*THE TASK*
For the string "anda", find every matching line in the records and copy it.

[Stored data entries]
◇ ◇ ◇ ◇ ◇ ◇ ◇

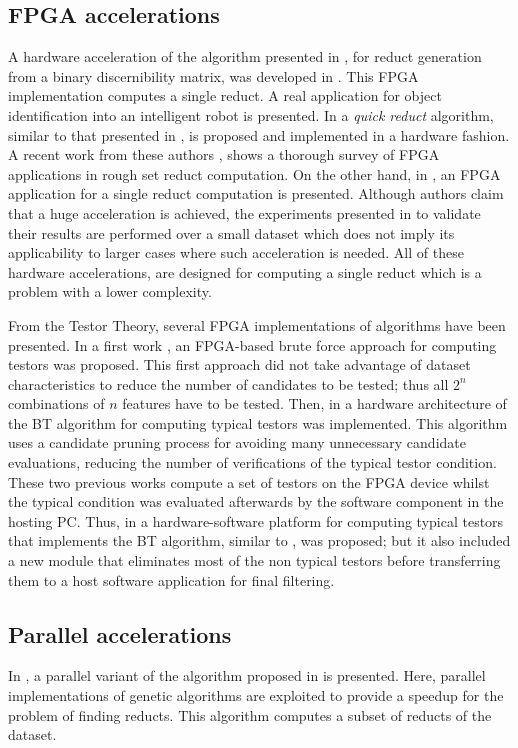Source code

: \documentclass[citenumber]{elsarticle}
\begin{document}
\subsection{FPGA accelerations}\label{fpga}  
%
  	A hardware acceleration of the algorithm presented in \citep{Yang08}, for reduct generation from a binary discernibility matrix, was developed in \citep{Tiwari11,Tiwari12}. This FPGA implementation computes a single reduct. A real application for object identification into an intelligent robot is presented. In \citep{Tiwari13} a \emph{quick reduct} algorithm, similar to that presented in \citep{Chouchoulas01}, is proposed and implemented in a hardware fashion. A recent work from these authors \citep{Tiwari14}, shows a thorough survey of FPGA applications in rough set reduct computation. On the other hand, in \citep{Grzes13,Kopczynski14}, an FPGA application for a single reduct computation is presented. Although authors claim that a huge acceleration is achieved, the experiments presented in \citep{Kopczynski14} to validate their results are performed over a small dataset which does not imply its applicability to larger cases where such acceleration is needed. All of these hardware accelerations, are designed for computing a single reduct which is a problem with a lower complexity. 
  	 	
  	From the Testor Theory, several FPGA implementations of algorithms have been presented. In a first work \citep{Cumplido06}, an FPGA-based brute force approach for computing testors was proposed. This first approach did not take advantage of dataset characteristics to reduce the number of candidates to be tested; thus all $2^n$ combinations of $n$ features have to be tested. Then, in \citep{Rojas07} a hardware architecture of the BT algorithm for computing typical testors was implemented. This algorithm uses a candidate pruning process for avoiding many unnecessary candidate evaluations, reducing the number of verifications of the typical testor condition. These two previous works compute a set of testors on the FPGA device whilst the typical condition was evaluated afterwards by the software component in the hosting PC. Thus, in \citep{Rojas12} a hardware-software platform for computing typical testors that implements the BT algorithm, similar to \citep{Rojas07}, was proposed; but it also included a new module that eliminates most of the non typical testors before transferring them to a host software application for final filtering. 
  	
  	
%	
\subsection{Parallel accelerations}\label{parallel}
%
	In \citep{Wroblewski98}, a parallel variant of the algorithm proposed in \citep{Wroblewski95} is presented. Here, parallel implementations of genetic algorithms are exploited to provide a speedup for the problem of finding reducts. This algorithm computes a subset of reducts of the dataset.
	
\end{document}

◇ ◇ ◇ ◇ ◇ ◇ ◇

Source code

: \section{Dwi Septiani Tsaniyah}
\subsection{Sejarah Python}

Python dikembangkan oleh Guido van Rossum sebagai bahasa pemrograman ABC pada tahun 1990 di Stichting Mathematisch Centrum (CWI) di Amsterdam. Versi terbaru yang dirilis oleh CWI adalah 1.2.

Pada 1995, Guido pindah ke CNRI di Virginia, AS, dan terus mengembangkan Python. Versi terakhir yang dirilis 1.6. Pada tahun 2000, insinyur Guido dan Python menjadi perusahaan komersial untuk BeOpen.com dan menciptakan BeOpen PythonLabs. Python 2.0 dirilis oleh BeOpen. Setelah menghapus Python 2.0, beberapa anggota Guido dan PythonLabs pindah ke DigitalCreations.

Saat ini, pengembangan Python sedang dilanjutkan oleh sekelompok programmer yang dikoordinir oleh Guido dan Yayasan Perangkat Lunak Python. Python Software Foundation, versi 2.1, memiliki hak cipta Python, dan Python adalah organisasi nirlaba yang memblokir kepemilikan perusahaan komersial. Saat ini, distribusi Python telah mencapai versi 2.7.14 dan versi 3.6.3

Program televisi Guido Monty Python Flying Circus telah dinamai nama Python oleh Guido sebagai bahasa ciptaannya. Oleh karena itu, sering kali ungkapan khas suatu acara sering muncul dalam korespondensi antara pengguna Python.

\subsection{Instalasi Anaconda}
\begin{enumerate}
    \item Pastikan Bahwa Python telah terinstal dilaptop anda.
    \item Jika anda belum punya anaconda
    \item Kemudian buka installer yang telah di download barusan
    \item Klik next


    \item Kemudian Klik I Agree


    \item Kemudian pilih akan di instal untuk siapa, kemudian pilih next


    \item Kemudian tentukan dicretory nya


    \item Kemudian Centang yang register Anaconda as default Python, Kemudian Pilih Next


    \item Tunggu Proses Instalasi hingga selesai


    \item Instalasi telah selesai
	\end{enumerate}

◇ ◇ ◇ ◇ ◇ ◇ ◇

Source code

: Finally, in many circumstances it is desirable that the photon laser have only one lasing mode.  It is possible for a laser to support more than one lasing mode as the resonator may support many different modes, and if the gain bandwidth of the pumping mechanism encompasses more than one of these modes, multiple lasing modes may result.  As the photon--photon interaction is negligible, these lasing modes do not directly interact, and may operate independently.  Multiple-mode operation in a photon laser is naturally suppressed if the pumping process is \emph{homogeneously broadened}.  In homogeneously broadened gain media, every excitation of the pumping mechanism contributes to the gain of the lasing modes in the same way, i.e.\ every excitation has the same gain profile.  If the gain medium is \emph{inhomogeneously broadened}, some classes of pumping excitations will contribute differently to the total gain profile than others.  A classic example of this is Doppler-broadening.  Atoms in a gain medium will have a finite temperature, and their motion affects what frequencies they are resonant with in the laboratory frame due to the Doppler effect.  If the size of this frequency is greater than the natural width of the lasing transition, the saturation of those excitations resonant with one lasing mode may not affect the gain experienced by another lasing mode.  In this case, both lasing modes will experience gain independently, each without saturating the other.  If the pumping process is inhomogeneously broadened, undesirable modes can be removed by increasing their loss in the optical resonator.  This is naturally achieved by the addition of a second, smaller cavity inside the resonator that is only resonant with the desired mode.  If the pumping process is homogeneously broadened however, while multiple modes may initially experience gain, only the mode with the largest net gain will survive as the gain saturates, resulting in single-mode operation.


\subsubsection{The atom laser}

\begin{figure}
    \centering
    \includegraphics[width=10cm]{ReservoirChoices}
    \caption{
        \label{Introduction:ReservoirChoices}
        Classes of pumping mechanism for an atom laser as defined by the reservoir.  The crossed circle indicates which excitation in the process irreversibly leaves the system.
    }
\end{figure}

◇ ◇ ◇ ◇ ◇ ◇ ◇

*EXERCISE RESPONSE*
    \item Pastikan Bahwa Python telah terinstal dilaptop anda.
    \item Jika anda belum punya anaconda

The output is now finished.